Correspondence
Analysis
Correspondence analysis is appropriate when
attempting to determine the proximal relationships among two or more
categorical variables. Using correspondence analysis with categorical
variables is analogous to using correlation analysis and principal
components analysis for continuous or nearly continuous variables. They
provide the research with insight as to the relationships among
variables and the dimensions or eigenvectors underlying them. A key
part of correspondence analysis is the multi-dimensional map produced
as part of the output. The correspondence map allows researchers to
visualize the relationships among categories spatially on dimensional
axes; in other words, which categories are close to other categories on
empirically derived dimensions.
Unlike correlation, correspondence analysis is nonparametric and does
not offer a statistical significance test because it is not based on a
distribution (or distributional assumption). Comparison of different
models (e.g. different variables entered/removed) should be done with
categorical or logistic regression. Again, correspondence analysis
requires categorical variables only.

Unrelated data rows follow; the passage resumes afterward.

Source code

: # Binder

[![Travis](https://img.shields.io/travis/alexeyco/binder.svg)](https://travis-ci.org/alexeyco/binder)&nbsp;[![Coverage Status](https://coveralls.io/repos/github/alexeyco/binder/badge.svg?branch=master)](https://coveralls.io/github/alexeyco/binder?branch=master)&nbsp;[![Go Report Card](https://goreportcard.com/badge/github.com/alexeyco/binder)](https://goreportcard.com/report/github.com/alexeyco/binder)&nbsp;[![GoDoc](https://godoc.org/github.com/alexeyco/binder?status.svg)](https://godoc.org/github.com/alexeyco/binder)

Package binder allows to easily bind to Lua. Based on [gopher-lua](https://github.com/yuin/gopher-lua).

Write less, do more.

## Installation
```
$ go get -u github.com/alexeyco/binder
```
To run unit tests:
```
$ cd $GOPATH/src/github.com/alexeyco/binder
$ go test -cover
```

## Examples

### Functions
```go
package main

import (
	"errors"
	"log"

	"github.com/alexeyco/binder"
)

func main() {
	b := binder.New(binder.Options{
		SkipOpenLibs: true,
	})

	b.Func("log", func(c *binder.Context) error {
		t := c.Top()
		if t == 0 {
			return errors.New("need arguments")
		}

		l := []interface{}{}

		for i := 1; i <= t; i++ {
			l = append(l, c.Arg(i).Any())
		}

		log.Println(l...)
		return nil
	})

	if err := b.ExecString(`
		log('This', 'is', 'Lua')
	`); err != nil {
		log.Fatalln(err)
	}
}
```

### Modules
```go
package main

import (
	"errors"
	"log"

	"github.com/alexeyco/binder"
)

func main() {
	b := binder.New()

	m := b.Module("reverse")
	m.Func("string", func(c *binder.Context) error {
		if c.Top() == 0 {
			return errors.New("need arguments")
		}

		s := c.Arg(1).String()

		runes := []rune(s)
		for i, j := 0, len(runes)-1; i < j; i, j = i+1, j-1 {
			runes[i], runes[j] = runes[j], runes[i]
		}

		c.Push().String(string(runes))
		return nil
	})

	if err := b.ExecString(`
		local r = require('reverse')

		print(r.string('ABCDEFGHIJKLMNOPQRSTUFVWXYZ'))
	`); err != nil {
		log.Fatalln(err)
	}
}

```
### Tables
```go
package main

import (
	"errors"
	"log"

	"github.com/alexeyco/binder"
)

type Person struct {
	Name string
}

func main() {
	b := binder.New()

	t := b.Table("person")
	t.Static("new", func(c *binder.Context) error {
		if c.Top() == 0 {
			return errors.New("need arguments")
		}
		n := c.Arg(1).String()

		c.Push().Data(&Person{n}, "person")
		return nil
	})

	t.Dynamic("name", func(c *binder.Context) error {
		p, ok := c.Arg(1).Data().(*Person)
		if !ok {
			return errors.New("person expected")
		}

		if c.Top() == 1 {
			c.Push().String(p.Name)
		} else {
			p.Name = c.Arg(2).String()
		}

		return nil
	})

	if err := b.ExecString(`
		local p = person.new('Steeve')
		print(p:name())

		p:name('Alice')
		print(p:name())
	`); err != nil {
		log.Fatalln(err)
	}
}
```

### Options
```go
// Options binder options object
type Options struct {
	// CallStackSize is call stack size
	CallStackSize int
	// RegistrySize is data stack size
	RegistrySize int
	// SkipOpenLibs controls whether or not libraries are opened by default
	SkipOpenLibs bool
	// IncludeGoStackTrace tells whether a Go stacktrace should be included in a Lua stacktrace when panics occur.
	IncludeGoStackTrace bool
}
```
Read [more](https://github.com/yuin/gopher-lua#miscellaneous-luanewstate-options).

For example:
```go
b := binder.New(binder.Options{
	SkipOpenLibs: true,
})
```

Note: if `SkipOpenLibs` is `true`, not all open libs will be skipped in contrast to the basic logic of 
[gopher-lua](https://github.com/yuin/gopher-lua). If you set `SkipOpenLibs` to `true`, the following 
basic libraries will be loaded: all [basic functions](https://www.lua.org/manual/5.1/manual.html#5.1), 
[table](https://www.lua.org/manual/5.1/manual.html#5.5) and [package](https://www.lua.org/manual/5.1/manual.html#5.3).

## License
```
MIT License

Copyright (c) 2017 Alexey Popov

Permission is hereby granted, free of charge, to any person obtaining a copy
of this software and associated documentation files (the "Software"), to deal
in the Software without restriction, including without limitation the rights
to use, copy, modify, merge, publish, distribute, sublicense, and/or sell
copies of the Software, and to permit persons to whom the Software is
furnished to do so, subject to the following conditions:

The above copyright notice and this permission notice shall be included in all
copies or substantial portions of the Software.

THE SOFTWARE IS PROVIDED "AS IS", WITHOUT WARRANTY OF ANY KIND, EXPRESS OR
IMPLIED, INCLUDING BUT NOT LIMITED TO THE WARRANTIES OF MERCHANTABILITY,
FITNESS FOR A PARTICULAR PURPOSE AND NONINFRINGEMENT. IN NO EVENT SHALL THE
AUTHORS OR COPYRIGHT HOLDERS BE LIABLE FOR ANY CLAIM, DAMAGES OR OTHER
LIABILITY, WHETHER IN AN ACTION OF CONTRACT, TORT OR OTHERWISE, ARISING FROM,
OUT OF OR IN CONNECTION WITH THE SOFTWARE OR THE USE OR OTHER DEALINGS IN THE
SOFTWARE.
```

Correspondence analysis accepts
nominal variables, ordinal variables, and/or discretized interval -
ratio variables (e.g. quartiles), although creating discrete categories
from a continuous variable is generally discouraged.
For the duration of this tutorial we will be using
the
IntroPsych_Fall2009.sav
file; which is fictitious and contains 1500 participants' responses on
the following variables: code (sequential numbers which identify each
participant); sex; age; family_income (four income brackets); HS_GPA
(high school grade point average brackets); IQ (intelligence as
measured by the Wechsler-Adult Intelligence Scale version IV);
class_standing (freshman, sophomore, junior, senior); drinks_week
(number of alcoholic drinks consumed in a typical week); confidence
(self rating of how much confidence the student has in their ability to
achieve desired grades in college courses [possible range: 0-20]);
hardworker (self rating of how much effort the student puts toward
their college classes [possible range: 0-20]); number_grade (numeric
course grade for the Introduction to Psychology course); final_grade
(course letter grade for the Introduction to Psychology course).
1.) The first example will
explore a 2 way relationship between the 4 categories of family_income
and the 4 categories of class_standing. We would expect weak
relationships between family income and the members of each class; for
example, family income should have no relation with a student being a
freshman, sophomore, junior or senior.
Begin by clicking on Analyze, Data Reduction,
Correspondence Analysis...
Next, highlight / select the family_income
variable and use the top arrow button to move it into the Row: box.
Then, click the top Define Range... button and type a 1 for the minimum
value and type a 4 for the maximum value. Then click the Update button;
then click the Continue button.
Next, highlight / select the class_standing
variable and use the bottom arrow button to move it to the Column: box.
Then, click the Define Range... button. Next, type a 1 in the minimum
value: box and type a 4 in the Maximum value: box, then click the
Update button. Then, click the Continue button.
Next, click on the Statistics... button. By
default the following should be selected: Correspondence table,
Overview of row points, and Overview of column points. Also select, Row
profiles, Column profiles as well as Confidence Statistics for Row
points and Column points. Then, click the Continue button.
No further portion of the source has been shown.